Trovare il fuoco giusto con cui raccontare la Napoli che del film è protagonista tanto quanto lo è Felice, e che all’inizio del film sconcerta, confonde e spaventa lui, e pure noi che guardiamo, e che lentamente si rivela ai nostri sguardi, e rivelandosi mostra tutta la sua complessità, e quella bellezza struggente e sentimentale che farà decidere a Felice di rimanerci, a Napoli.
Nonostante Oreste sia diventato un feroce boss camorrista, e gli abbia fatto arrivare un messaggio ben chiaro: lui, lì, è persona non grata, e non solo perché, pur musulmano, si è avvicinato tanto a un prete in lotta contro la malavita.
Per spiegare la capacità di Nostalgia di conquistare il cuore e lo sguardo dei suoi spettatori, oltre a sottolineare la potenza commovente delle scene in cui Felice si confronta con la madre anziana, e si prende cura di lei, e la lava e la pettina e la veste, o quella più esplosiva ma ugualmente carica di sentimento in cui Felice arriva finalmente faccia a faccia con Oreste - figura misteriosa e borderline, sorta di colonnello Kurtz napoletano, incarnato da un minaccioso Tommaso Ragno - si possono fare due facili esempi.
Il primo riguarda la lingua di Felice. Che all’inizio, esule da decenni e abituato a parlare arabo o francese, parla con un italiano strano e stentato, che solo per un istante, per un riflesso condizionato, mettiamo in relazione con il gramelot usato da Favino nei panni di D’Artagnan nei film di Veronesi, e che accettiamo rapidamente, come accettiamo sempre di buon grado, e con curiosità e interesse, le sue modificazioni, le sue evoluzioni, il progressivo ritorno al dialetto della gioventù.
La seconda è quello che potremmo chiamare "l’effetto Carlito’s Way", citando il capolavoro di Brian De Palma. Perché non serve aver letto il romanzo di Ermanno Rea che Martone ha adattato per capire in anticipo quale sarà la conclusione della storia di Felice, ma il saperlo, o l'ipotizzarlo, non sposta di un millimetro la partecipazione emotiva che si ha fissando lo schermo.

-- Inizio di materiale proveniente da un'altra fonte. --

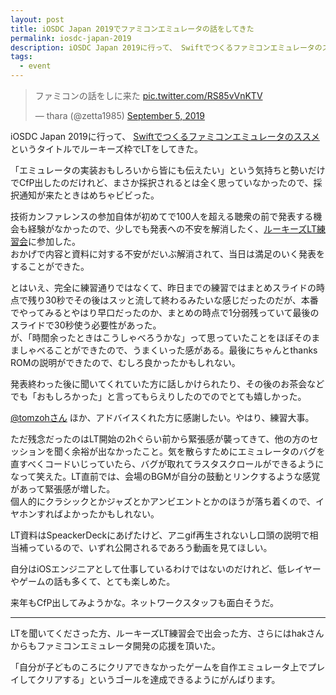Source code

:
 ```yaml
---
layout: post
title: iOSDC Japan 2019でファミコンエミュレータの話をしてきた
permalink: iosdc-japan-2019
description: iOSDC Japan 2019に行って、 Swiftでつくるファミコンエミュレータのススメ というタイトルでルーキーズ枠でLTをしてきた
tags:
  - event
---
```

<blockquote class="twitter-tweet"><p lang="ja" dir="ltr">ファミコンの話をしに来た <a href="https://t.co/RS85vVnKTV">pic.twitter.com/RS85vVnKTV</a></p>&mdash; thara (@zetta1985) <a href="https://twitter.com/zetta1985/status/1169522707219660800?ref_src=twsrc%5Etfw">September 5, 2019</a></blockquote> <script async src="https://platform.twitter.com/widgets.js" charset="utf-8"></script> 

iOSDC Japan 2019に行って、 [Swiftでつくるファミコンエミュレータのススメ](https://fortee.jp/iosdc-japan-2019/proposal/92904657-beda-46fe-8ecb-b27c75ee0f16) というタイトルでルーキーズ枠でLTをしてきた。

「エミュレータの実装おもしろいから皆にも伝えたい」という気持ちと勢いだけでCfP出したのだけれど、まさか採択されるとは全く思っていなかったので、採択通知が来たときはめちゃビビった。

技術カンファレンスの参加自体が初めてで100人を超える聴衆の前で発表する機会も経験がなかったので、少しでも発表への不安を解消したく、[ルーキーズLT練習会](https://www.eventbrite.com/e/iosdc-japan-2018-lt-tickets-48515624539)に参加した。   
おかげで内容と資料に対する不安がだいぶ解消されて、当日は満足のいく発表をすることができた。

とはいえ、完全に練習通りではなくて、昨日までの練習ではまとめスライドの時点で残り30秒でその後はスッと流して終わるみたいな感じだったのだが、本番でやってみるとやはり早口だったのか、まとめの時点で1分弱残っていて最後のスライドで30秒使う必要性があった。   
が、「時間余ったときはこうしゃべろうかな」って思っていたことをほぼそのまましゃべることができたので、うまくいった感がある。最後にちゃんとthanks ROMの説明ができたので、むしろ良かったかもしれない。

発表終わった後に聞いてくれていた方に話しかけられたり、その後のお茶会などでも「おもしろかった」と言ってもらえりしたのでのでとても嬉しかった。

[@tomzohさん](https://twitter.com/tomzoh) ほか、アドバイスくれた方に感謝したい。やはり、練習大事。

ただ残念だったのはLT開始の2hぐらい前から緊張感が襲ってきて、他の方のセッションを聞く余裕が出なかったこと。気を散らすためにエミュレータのバグを直すべくコードいじっていたら、バグが取れてラスタスクロールができるようになって笑えた。LT直前では、会場のBGMが自分の鼓動とリンクするような感覚があって緊張感が増した。   
個人的にクラシックとかジャズとかアンビエントとかのほうが落ち着くので、イヤホンすればよかったかもしれない。

LT資料はSpeackerDeckにあげたけど、アニgif再生されないし口頭の説明で相当補っているので、いずれ公開されるであろう動画を見てほしい。

<script async class="speakerdeck-embed" data-id="84eb439d726940e0868477562859ddab" data-ratio="1.33333333333333" src="//speakerdeck.com/assets/embed.js"></script>

自分はiOSエンジニアとして仕事しているわけではないのだけれど、低レイヤーやゲームの話も多くて、とても楽しめた。

来年もCfP出してみようかな。ネットワークスタッフも面白そうだ。

---

LTを聞いてくださった方、ルーキーズLT練習会で出会った方、さらにはhakさんからもファミコンエミュレータ開発の応援を頂いた。 
  
「自分が子どものころにクリアできなかったゲームを自作エミュレータ上でプレイしてクリアする」というゴールを達成できるようにがんばります。
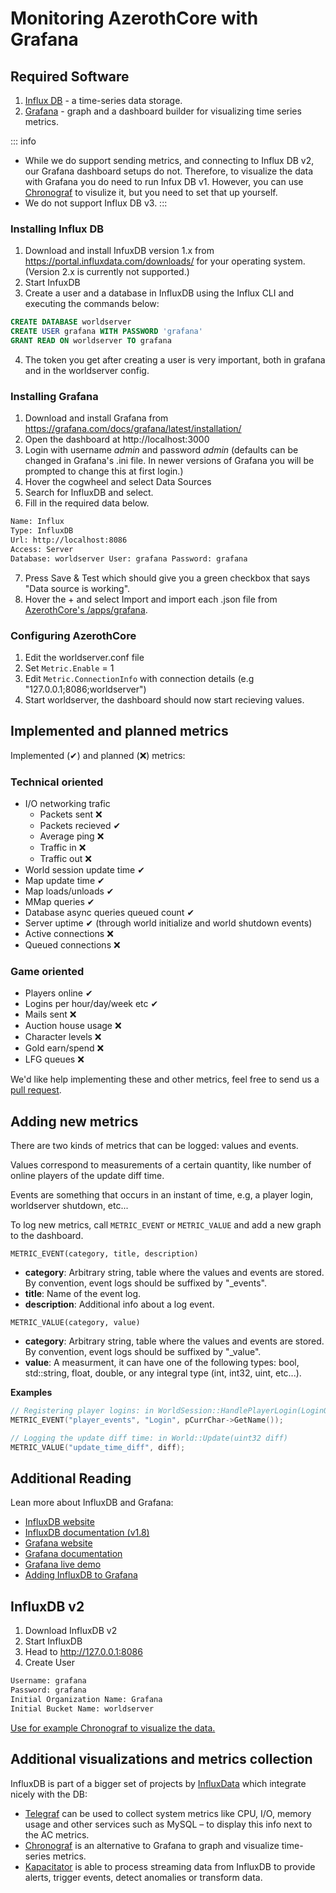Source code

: # Monitoring AzerothCore with Grafana

## Required Software

1. [Influx DB](https://www.influxdata.com/products/influxdb-overview/) - a time-series data storage.
2. [Grafana](https://grafana.com/) - graph and a dashboard builder for visualizing time series metrics.

::: info
- While we do support sending metrics, and connecting to Influx DB v2, our Grafana dashboard setups do not. Therefore, to visualize the data with Grafana you do need to run Infux DB v1. However, you can use [Chronograf](#additional-visualizations-and-metrics-collection) to visulize it, but you need to set that up yourself. 
- We do not support Influx DB v3.
:::

### Installing Influx DB

1. Download and install InfuxDB version 1.x from https://portal.influxdata.com/downloads/ for your operating system. (Version 2.x is currently not supported.)
2. Start InfuxDB
3. Create a user and a database in InfluxDB using the Influx CLI and executing the commands below:

```sql
CREATE DATABASE worldserver
CREATE USER grafana WITH PASSWORD 'grafana'
GRANT READ ON worldserver TO grafana
```

4. The token you get after creating a user is very important, both in grafana and in the worldserver config.

### Installing Grafana

1. Download and install Grafana from https://grafana.com/docs/grafana/latest/installation/
2. Open the dashboard at http://localhost:3000
3. Login with username *admin* and password *admin* (defaults can be changed in Grafana's .ini file. In newer versions of Grafana you will be prompted to change this at first login.)
4. Hover the cogwheel and select Data Sources
5. Search for InfluxDB and select.
6. Fill in the required data below.

```sh
Name: Influx
Type: InfluxDB
Url: http://localhost:8086
Access: Server
Database: worldserver User: grafana Password: grafana
```

7. Press Save & Test which should give you a green checkbox that says "Data source is working".
8. Hover the + and select Import and import each .json file from [AzerothCore's /apps/grafana](https://github.com/azerothcore/azerothcore-wotlk/tree/master/apps/grafana).

### Configuring AzerothCore

1. Edit the worldserver.conf file
2. Set `Metric.Enable` = 1
3. Edit `Metric.ConnectionInfo` with connection details (e.g "127.0.0.1;8086;worldserver")
4. Start worldserver, the dashboard should now start recieving values.

## Implemented and planned metrics

Implemented (✔) and planned (❌) metrics:

### Technical oriented

* I/O networking trafic
    * Packets sent ❌
    * Packets recieved ✔
    * Average ping ❌
    * Traffic in ❌
    * Traffic out ❌
* World session update time ✔
* Map update time ✔
* Map loads/unloads ✔
* MMap queries ✔
* Database async queries queued count ✔
* Server uptime ✔ (through world initialize and world shutdown events)
* Active connections ❌
* Queued connections ❌

### Game oriented

* Players online ✔
* Logins per hour/day/week etc ✔
* Mails sent ❌
* Auction house usage ❌
* Character levels ❌
* Gold earn/spend ❌
* LFG queues ❌

We'd like help implementing these and other metrics, feel free to send us a [pull request](https://github.com/azerothcore/azerothcore-wotlk/pulls).

## Adding new metrics

There are two kinds of metrics that can be logged: values and events.

Values correspond to measurements of a certain quantity, like number of online players of the update diff time.

Events are something that occurs in an instant of time, e.g, a player login, worldserver shutdown, etc...

To log new metrics, call `METRIC_EVENT` or `METRIC_VALUE` and add a new graph to the dashboard.

`METRIC_EVENT(category, title, description)`

- **category**: Arbitrary string, table where the values and events are stored. By convention, event logs should be suffixed by "_events".
- **title**: Name of the event log.
- **description**: Additional info about a log event.

`METRIC_VALUE(category, value)`

- **category**: Arbitrary string, table where the values and events are stored. By convention, event logs should be suffixed by "_value".
- **value**: A measurment, it can have one of the following types: bool, std::string, float, double, or any integral type (int, int32, uint, etc...).

**Examples**

```cpp
// Registering player logins: in WorldSession::HandlePlayerLogin(LoginQueryHolder* holder)
METRIC_EVENT("player_events", "Login", pCurrChar->GetName());

// Logging the update diff time: in World::Update(uint32 diff)
METRIC_VALUE("update_time_diff", diff);
```

## Additional Reading

Lean more about InfluxDB and Grafana:

* [InfluxDB website](https://influxdata.com/time-series-platform/influxdb/)
* [InfluxDB documentation (v1.8)](https://docs.influxdata.com/influxdb/v1.8/)
* [Grafana website](http://grafana.org/)
* [Grafana documentation](http://docs.grafana.org/)
* [Grafana live demo](http://play.grafana.org/)
* [Adding InfluxDB to Grafana](http://docs.grafana.org/datasources/influxdb/)

## InfluxDB v2

1. Download InfluxDB v2
2. Start InfluxDB
3. Head to http://127.0.0.1:8086
4. Create User

```sh
Username: grafana
Password: grafana
Initial Organization Name: Grafana
Initial Bucket Name: worldserver
```

[Use for example Chronograf to visualize the data.](#additional-visualizations-and-metrics-collection)

## Additional visualizations and metrics collection

InfluxDB is part of a bigger set of projects by [InfluxData](https://www.influxdata.com/) which integrate nicely with the DB:
- [Telegraf](https://www.influxdata.com/time-series-platform/telegraf/) can be used to collect system metrics like CPU, I/O, memory usage and other services such as MySQL – to display this info next to the AC metrics.
- [Chronograf](https://www.influxdata.com/time-series-platform/chronograf/) is an alternative to Grafana to graph and visualize time-series metrics.
- [Kapacitator](https://www.influxdata.com/time-series-platform/kapacitor/) is able to process streaming data from InfluxDB to provide alerts, trigger events, detect anomalies or transform data.
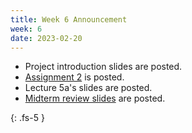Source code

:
 ```yaml
---
title: Week 6 Announcement
week: 6
date: 2023-02-20
---
```


* Project introduction slides are posted.
* [Assignment 2](/ds5110-spring23/assignments/a2) is posted.
* Lecture 5a's slides are posted.
* [Midterm review slides](/ds5110-spring23/assets/docs/midterm-review.pdf) are posted.

{: .fs-5 }
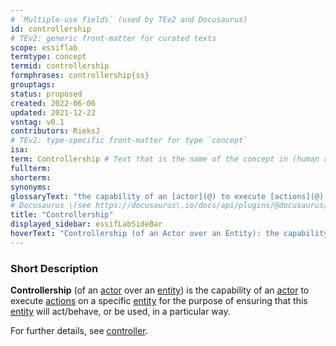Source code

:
 ```yaml
---
# `Multiple-use fields` (used by TEv2 and Docusaurus)
id: controllership
# TEv2: generic front-matter for curated texts
scope: essiflab
termtype: concept
termid: controllership
formphrases: controllership{ss}
grouptags:
status: proposed
created: 2022-06-06
updated: 2021-12-22
vsntag: v0.1
contributors: RieksJ
# TEv2: type-specific front-matter for type `concept`
isa:
term: Controllership # Text that is the name of the concept in (human readable) texts.
fullterm:
shorterm:
synonyms:
glossaryText: "the capability of an [actor](@) to execute [actions](@) on a specific [entity](@) for the purpose of ensuring that this [entity](@) will act/behave, or be used, in a particular way."
# Docusaurus \(see https://docusaurus\.io/docs/api/plugins/@docusaurus/plugin-content-docs#markdown-front-matter\):
title: "Controllership"
displayed_sidebar: essifLabSideBar
hoverText: "Controllership (of an Actor over an Entity): the capability of an Actor to execute actions on that Entity for the purpose of ensuring that the Entity will act/behave, or be used, in a particular way."
---
```


### Short Description
**Controllership** (of an [actor](@) over an [entity](@)) is the capability of an [actor](@) to execute [actions](@) on a specific [entity](@) for the purpose of ensuring that this [entity](@) will act/behave, or be used, in a particular way.

For further details, see [controller](@).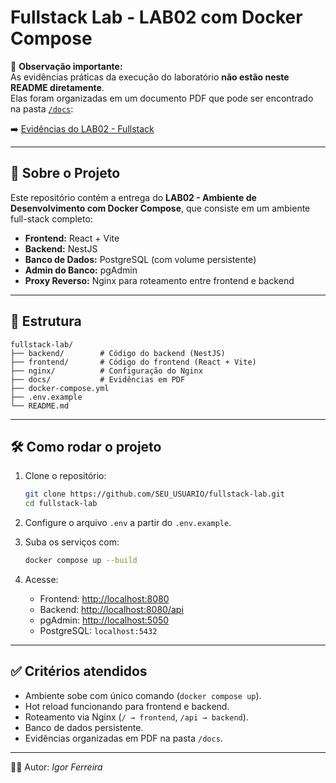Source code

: # Fullstack Lab - LAB02 com Docker Compose

📌 **Observação importante:**  
As evidências práticas da execução do laboratório **não estão neste README diretamente**.  
Elas foram organizadas em um documento PDF que pode ser encontrado na pasta [`/docs`](./docs):

➡️ [Evidências do LAB02 - Fullstack](./docs/Evidencias_LAB02_Fullstack.pdf)

---

## 🚀 Sobre o Projeto

Este repositório contém a entrega do **LAB02 - Ambiente de Desenvolvimento com Docker Compose**, que consiste em um ambiente full-stack completo:

- **Frontend:** React + Vite  
- **Backend:** NestJS  
- **Banco de Dados:** PostgreSQL (com volume persistente)  
- **Admin do Banco:** pgAdmin  
- **Proxy Reverso:** Nginx para roteamento entre frontend e backend  

---

## 📂 Estrutura

```
fullstack-lab/
├── backend/        # Código do backend (NestJS)
├── frontend/       # Código do frontend (React + Vite)
├── nginx/          # Configuração do Nginx
├── docs/           # Evidências em PDF
├── docker-compose.yml
├── .env.example
└── README.md
```

---

## 🛠️ Como rodar o projeto

1. Clone o repositório:
   ```bash
   git clone https://github.com/SEU_USUARIO/fullstack-lab.git
   cd fullstack-lab
   ```

2. Configure o arquivo `.env` a partir do `.env.example`.

3. Suba os serviços com:
   ```bash
   docker compose up --build
   ```

4. Acesse:
   - Frontend: [http://localhost:8080](http://localhost:8080)  
   - Backend: [http://localhost:8080/api](http://localhost:8080/api)  
   - pgAdmin: [http://localhost:5050](http://localhost:5050)  
   - PostgreSQL: `localhost:5432`

---

## ✅ Critérios atendidos

- Ambiente sobe com único comando (`docker compose up`).  
- Hot reload funcionando para frontend e backend.  
- Roteamento via Nginx (`/ → frontend`, `/api → backend`).  
- Banco de dados persistente.  
- Evidências organizadas em PDF na pasta `/docs`.  

---

👨‍💻 Autor: *Igor Ferreira*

La storia di Nostalgia è trascinante, trascinante in una maniera amniotica e inesorabile, quanto più impone lo smarrimento, nel modo in cui segue l’evoluzione di Felice, che nella confusione fisica ed emotiva che lo circonda, e nel suo ritorno al grande utero catacombale napoletano, impara a ricostruire una mappa di sé e del mondo, e si riappropria non solo di una lingua, ma di un legame con la Sanità (e quindi con parti di sé che aveva smarrito e negato nel corso di una vita) che non si era mai davvero dissolto, ma era stato solo sepolto dalla polvere del tempo.
E non serve stare a speculare sugli esiti, e sulle destinazioni esistenziali, ma ci si gode l’immersione in un mondo e in una storia, e nelle loro emozioni ancestrali e profonde.